- Born: Nicholas Lee Wiley July 17, 1962 (age 63) Syracuse, New York, U.S.
- Other name: "The Syracuse Serial Killer"
- Conviction: First degree murder (3 counts)
- Criminal penalty: Life imprisonment without parole

Details
- Victims: 3–7
- Span of crimes: April – May 31, 2004
- Country: United States
- State: New York
- Date apprehended: June 2, 2004

= Nicholas Wiley =

American serial killer (born 1962)

Nicholas Lee Wiley (born July 17, 1962), known as The Syracuse Serial Killer, is an American serial killer and sex offender who murdered at least three women in Syracuse, New York in 2004. He claimed to have killed a total of seven people, although his claims were never corroborated. For his known crimes, he was sentenced to life imprisonment without the possibility of parole.

== Early life ==
Wiley was born in Syracuse on July 17, 1962. He had a criminal history dating back to 1979. In 1983, he was accused of striking 66 year old Doris Lando repeatedly with a hammer, cutting her telephone lines, and robbing her of items and cash. Wiley's lawyer defended his case by presenting the notion that Wiley "was denied effective assistance of counsel." Wiley was given a sentence reduction and was released sometime before 1990. In 1991, Wiley was sentenced to twelve years in prison for sexually assaulting and beating a 16-year-old girl. He was released from prison on January 22, 2004, and registered as a level 3 sex offender.

== Confirmed victims ==
On April 11, 2004, only a few months after Wiley's release from prison, 18-year-old Tammy Passineau, a 5'3" single mother, disappeared in Syracuse. She was last seen with a friend in the 100 block of west Water Street. Although an investigation was conducted, police were unable to locate her whereabouts, and foul play became a suspected factor. Passineau was a known drifter, so she was not immediately reported missing until the following month when her family reported her missing to authorities. Authorities theorized that Wiley was responsible for Passineau's disappearance after he had been arrested.

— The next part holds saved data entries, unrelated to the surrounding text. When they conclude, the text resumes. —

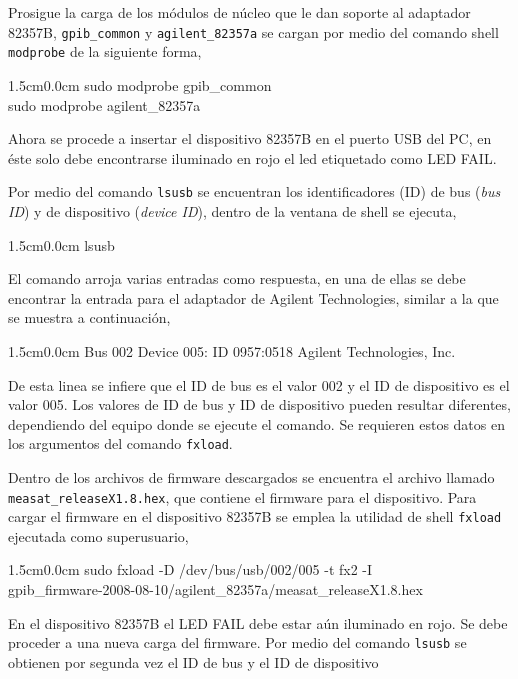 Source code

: \documentclass[paper=letter,oneside,fontsize=11pt, parskip=full]{scrartcl}
\newenvironment{code}
	{\begin{adjustwidth}{1.5cm}{0.0cm}\ttfamily}
	{\end{adjustwidth}}
\begin{document}
		Prosigue la carga de los módulos de núcleo que le dan soporte al adaptador 82357B, \texttt{gpib\_common} y \texttt{agilent\_82357a} se cargan por medio del comando shell \texttt{modprobe} de la siguiente forma,
		
		\begin{code}
			sudo modprobe gpib\_common \\		
			sudo modprobe agilent\_82357a
		\end{code}
		
		Ahora se procede a insertar el dispositivo 82357B en el puerto USB del PC, en éste solo debe encontrarse iluminado en rojo el led etiquetado como LED FAIL. 
		
		Por medio del comando \texttt{lsusb} se encuentran los identificadores (ID) de bus (\emph{bus ID}) y de dispositivo (\emph{device ID}), dentro de la ventana de shell se ejecuta,
		
		\begin{code}
			lsusb
		\end{code}
		
		El comando arroja varias entradas como respuesta, en una de ellas se debe encontrar la entrada para el adaptador de Agilent Technologies, similar a la que se muestra a continuación,
	
		\begin{code}
			Bus 002 Device 005: ID 0957:0518 Agilent Technologies, Inc.
		\end{code}
		
		De esta linea se infiere que el ID de bus es el valor 002 y el ID de dispositivo es el valor 005. Los valores de ID de bus y ID de dispositivo pueden resultar diferentes, dependiendo del equipo donde se ejecute el comando. Se requieren estos datos en los argumentos del comando \texttt{fxload}.
		
		Dentro de los archivos de firmware descargados se encuentra el archivo llamado \texttt{measat\_releaseX1.8.hex}, que contiene el firmware para el dispositivo. Para cargar el firmware en el dispositivo 82357B se emplea la utilidad de shell \texttt{fxload} ejecutada como superusuario, 
		
		\begin{code}
			sudo fxload -D /dev/bus/usb/002/005  -t fx2 -I \\ gpib\_firmware-2008-08-10/agilent\_82357a/measat\_releaseX1.8.hex
		\end{code}
		
		En el dispositivo 82357B el LED FAIL debe estar aún iluminado en rojo. Se debe proceder a una nueva carga del firmware. Por medio del comando \texttt{lsusb} se obtienen por segunda vez el ID de bus y el ID de dispositivo
		
\end{document}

On May 31, 2004, 31-year-old Lottie Thompson, a mother of three, was found stabbed to death in her apartment in Syracuse. She lived in the same West Onondaga Street building where Wiley was living at the time. The next day, on June 1, the body of 22-year-old Hannah Finnerty was discovered inside a trash can outside of the building, the cause of death was due to numerous stab wounds.

== Arrest ==
The next day, after Finnerty's body was found, Wiley was arrested as a suspect. After his arrest, Wiley confessed to the a total of seven murders between April and May. He claimed he had murdered four women, two men, and a teenage gang member. His claims were investigated, but no evidence could be found to support his statement, and authorities discounted his confessions.

However, authorities theorized that Wiley was responsible for Tammy Passineau's disappearance; one lead that detectives suspected was that Wiley described killing a red-haired girl named Tammy in April and, when looking at older cases, it matched with a description of Passineau. Officials turned their focus on Wiley's apartment and searched through it, and found a boxcutter which contained blood that was later matched to Passineau's DNA, and he was indicted for her murder in December. Passineau's remains are still yet to be found besides the blood in Nicholas Wiley's apartment.

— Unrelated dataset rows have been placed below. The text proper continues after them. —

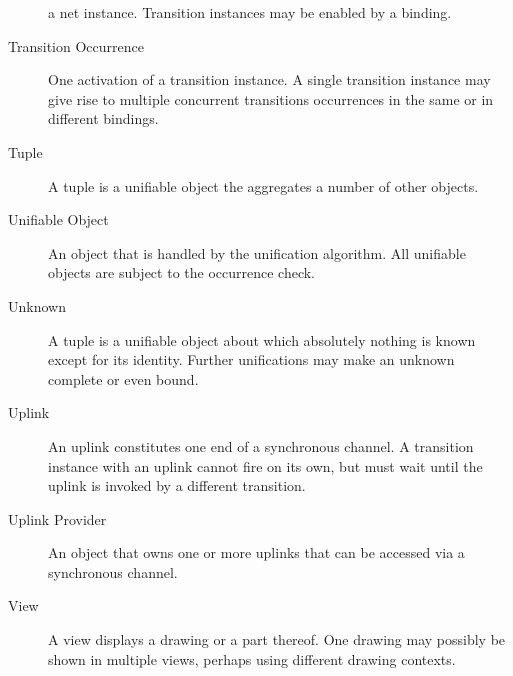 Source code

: \begin{description}
  a \see net instance. Transition instances may be \see enabled
  by a \see binding.
\item[Transition Occurrence] One activation of a \see transition
  instance. A single \see transition
  instance may give rise to multiple concurrent transitions
  occurrences in the same or in different \see bindings.
\item[Tuple] A tuple is a \see unifiable object the aggregates a number
  of other objects.
\item[Unifiable Object] An object that is handled by the unification
  algorithm. All unifiable objects are subject to the \see
  occurrence check.
\item[Unknown] A tuple is a \see unifiable object about which 
  absolutely nothing is known except for its identity.
  Further unifications may make an unknown complete or even bound.
\item[Uplink] An uplink constitutes one end of a synchronous channel.
  A \see transition instance with an uplink cannot 
  \see fire on its own, but must wait until the uplink is
  invoked by a different transition.
\item[Uplink Provider] An object that owns one or more \see uplinks
  that can be accessed via a \see synchronous channel.
\item[View] A view displays a \see drawing or a part thereof.
  One \see drawing may possibly be shown in multiple views,
  perhaps using different \see drawing contexts.
\end{description}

== Trial and imprisonment ==
In the killing of Passineau, Wiley said he had become enraged after a conversation about sexual predators and prison, which caused him to snap and slash Passineau's throat. He also claimed that he had killed Thompson in a fit of anger while having sex in her apartment, which resulted in him slitting her throat. Wiley stated that he killed his final victim, Finnerty, after he had become upset after she bargained with him for more crack cocaine. Wiley ended his confession by stated he felt like a ninja during his murders.

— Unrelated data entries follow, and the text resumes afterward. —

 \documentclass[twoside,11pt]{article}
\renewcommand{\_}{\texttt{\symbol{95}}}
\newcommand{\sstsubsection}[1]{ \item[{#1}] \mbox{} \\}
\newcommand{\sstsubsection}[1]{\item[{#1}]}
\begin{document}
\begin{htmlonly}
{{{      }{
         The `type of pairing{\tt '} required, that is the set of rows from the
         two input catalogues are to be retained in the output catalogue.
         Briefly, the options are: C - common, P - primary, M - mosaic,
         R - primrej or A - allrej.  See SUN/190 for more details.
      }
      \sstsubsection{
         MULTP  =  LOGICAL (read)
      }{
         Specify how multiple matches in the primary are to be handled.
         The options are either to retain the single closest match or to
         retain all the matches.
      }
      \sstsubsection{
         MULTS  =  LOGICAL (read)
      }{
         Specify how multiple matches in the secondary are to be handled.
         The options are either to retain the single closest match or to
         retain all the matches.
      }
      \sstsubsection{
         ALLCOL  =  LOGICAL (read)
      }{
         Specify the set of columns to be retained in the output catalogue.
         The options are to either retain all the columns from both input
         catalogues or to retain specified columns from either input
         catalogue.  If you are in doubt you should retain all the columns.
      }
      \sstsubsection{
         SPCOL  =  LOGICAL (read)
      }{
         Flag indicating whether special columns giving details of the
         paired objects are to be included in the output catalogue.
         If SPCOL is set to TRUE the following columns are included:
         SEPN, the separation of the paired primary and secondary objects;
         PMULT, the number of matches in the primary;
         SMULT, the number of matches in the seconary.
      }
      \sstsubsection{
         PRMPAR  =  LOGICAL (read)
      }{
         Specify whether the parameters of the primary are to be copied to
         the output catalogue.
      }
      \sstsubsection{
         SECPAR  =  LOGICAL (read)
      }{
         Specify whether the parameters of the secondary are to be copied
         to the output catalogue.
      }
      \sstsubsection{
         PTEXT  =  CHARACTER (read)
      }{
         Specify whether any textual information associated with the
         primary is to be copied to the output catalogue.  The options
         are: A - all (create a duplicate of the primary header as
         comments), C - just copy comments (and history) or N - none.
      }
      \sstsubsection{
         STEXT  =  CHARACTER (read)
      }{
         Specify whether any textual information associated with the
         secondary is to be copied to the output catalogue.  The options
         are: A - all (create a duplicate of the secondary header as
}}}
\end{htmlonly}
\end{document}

During the trial, Wiley's defense attempted to sway the jury that Wiley, a mentally sick and twisted individual, was coerced to confess. The defense also tried to drop a first-degree murder charge due to the killings not fitting the profile, but the judge pointed out a 1995 ruling which had met the term. The six men and six women jury found Wiley guilty of three counts of first degree murder and three counts of second degree murder. Days later, he was sentenced to life imprisonment. Wiley attempted to appeal his sentences in 2009, but the convictions were all upheld.